はじめてひとり飲みというものをした。
新宿西口の思い出横丁。
なぜよりによって、人生初のひとり飲みを、
そんなディープな場所に選べたのか、
自分の意外な胆力に驚く。
いや、でもたしか、
そう、あの日は日曜日で、
誰も飲む雰囲気でない街の表情で、
その中で私はボロボロの身なりをしているような気になって、
頭もとうとう薬では手の施しようもない気にもなり、
つまり、もうダメだ、とフラフラになっているなかで思い立ったのだ。
カウンターのこじんまりとした店に入り、
生ビールと串焼き盛り合わせを注文した。
最初は慣れない環境にアワアワとビビっていたのだが、
しだいに、自分の居たいように居ればいい、と思えてきた。
運ばれた生ビールを口に流し入れると、
これまでに感じたことのない、喉への冷えた刺激があり、
「もしや、これがのどごし!?」と、テンションが上がる。
体質的に酔いやすいアルコール類がビールで、
手っ取り早くフラッとしたいときには飲むが、
「美味しい」と思って選ぶことはそれほど多くなく、
「苦いが飲める」ほどの認識だった。
けれど、その生ビールは、挙動不審になってしまうほどの美味しさだった。
そのお店の入れ方も上手なのかもしれない。
でも、それ以上に、
「働いたあとの」「暑い日の」ビールは美味い、の法則に則ったのだろう。
働いていないけれど。
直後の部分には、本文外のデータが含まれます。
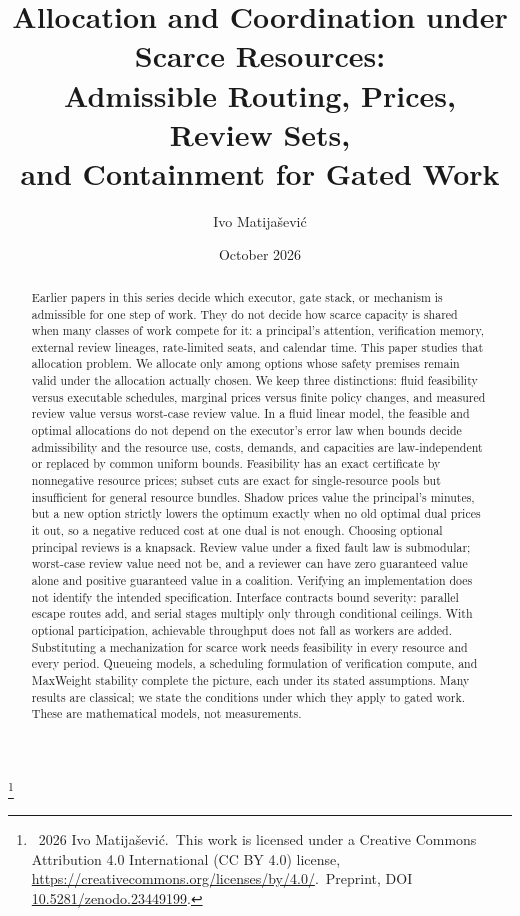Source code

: \documentclass[11pt]{article}
\title{Allocation and Coordination under Scarce Resources:\\Admissible Routing, Prices, Review Sets,\\and Containment for Gated Work}
\author{Ivo Matija\v{s}evi\'c}
\date{October 2026}
\theoremstyle{definition}
\theoremstyle{remark}
\newcommand\blfootnote[1]{\begingroup\renewcommand\thefootnote{}\footnote{#1}\addtocounter{footnote}{-1}\endgroup}
\begin{document}
\maketitle
\blfootnote{\textcopyright~2026 Ivo Matija\v{s}evi\'c.\ This work is licensed under a Creative Commons
Attribution 4.0 International (CC BY 4.0) license, \url{https://creativecommons.org/licenses/by/4.0/}.\ Preprint, DOI \href{https://doi.org/10.5281/zenodo.23449199}{10.5281/zenodo.23449199}.}
\begin{abstract}
Earlier papers in this series decide which executor, gate stack, or mechanism is admissible for one
step of work. They do not decide how scarce capacity is shared when many classes of work compete for
it: a principal's attention, verification memory, external review lineages, rate-limited seats, and
calendar time. This paper studies that allocation problem. We allocate only among options whose
safety premises remain valid under the allocation actually chosen. We keep three distinctions: fluid
feasibility versus executable schedules, marginal prices versus finite policy changes, and measured
review value versus worst-case review value. In a fluid linear model, the feasible and optimal
allocations do not depend on the executor's error law when bounds decide admissibility and the
resource use, costs, demands, and capacities are law-independent or replaced by common uniform bounds.
Feasibility has an exact certificate by nonnegative resource prices; subset cuts are exact for
single-resource pools but insufficient for general resource bundles. Shadow prices value the principal's minutes, but a new option strictly lowers the optimum
exactly when no old optimal dual prices it out, so a negative reduced cost at one dual is not enough.
Choosing optional principal reviews is a knapsack. Review value under a fixed fault law is submodular;
worst-case review value need not be, and a reviewer can have zero guaranteed value alone and positive
guaranteed value in a coalition. Verifying an implementation does not identify the intended
specification. Interface contracts bound severity: parallel escape routes add, and serial stages
multiply only through conditional ceilings. With optional participation, achievable throughput does not
fall as workers are added. Substituting a mechanization for scarce work needs feasibility in every
resource and every period. Queueing models, a scheduling formulation of verification compute, and
MaxWeight stability complete the picture, each under its stated assumptions. Many results are
classical; we state the conditions under which they apply to gated work. These are mathematical
models, not measurements.
\end{abstract}
\end{document}
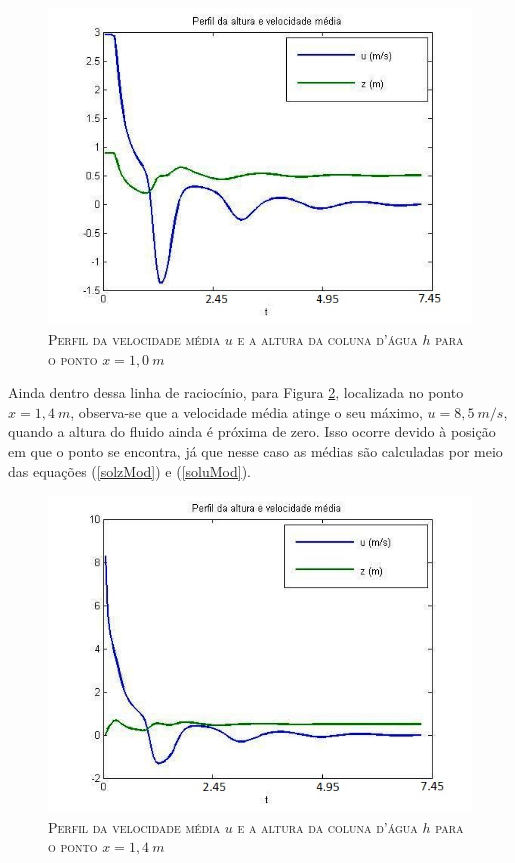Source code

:  \begin{figure}[H]
 	\centering
 	\includegraphics[scale=1]{figuras/perfil10s.jpg}
 	\caption{\textsc{Perfil da velocidade média $u$ e a altura da coluna d'água $h$ para o ponto $x=1,0 \ m$}}
 	\vspace{-0.1cm}
 	\label{perfil0s}
 \end{figure}
 
 Ainda dentro dessa linha de raciocínio, para Figura \ref{perfil4s}, localizada no ponto $x= 1,4 \ m$, observa-se que a velocidade média atinge o seu máximo, $u=8,5 \ m/s$, quando a altura do fluido ainda é próxima de zero. Isso ocorre devido à posição em que o ponto se encontra, já que nesse caso as médias são calculadas por meio das equações (\ref{solzMod}) e (\ref{soluMod}).
 
 \begin{figure}[H]
 	\centering
 	\includegraphics[scale=1]{figuras/perfil14s.jpg}
 	\caption{\textsc{Perfil da velocidade média $u$ e a altura da coluna d'água $h$ para o ponto $x=1,4 \ m$}}
 	\vspace{-0.1cm}
 	\label{perfil4s}
 \end{figure}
毎日が日曜日だけれど。
今すぐにでもぜんぶ辞めてやろうかくらいの威勢のよさが、
生ビールジョッキ1杯、それと串焼きで、
すっかり元気さと入れ替わり、
生きるのに惚れ惚れするような気になって、思い出横丁をあとにしたのだ。
もったいぶらずに、
ビールなり、サワーなり、カクテルなり、
飲みたい時に飲んでしまえばいい。
それで戻せるものがあるなら、いいかな。
おはようございます。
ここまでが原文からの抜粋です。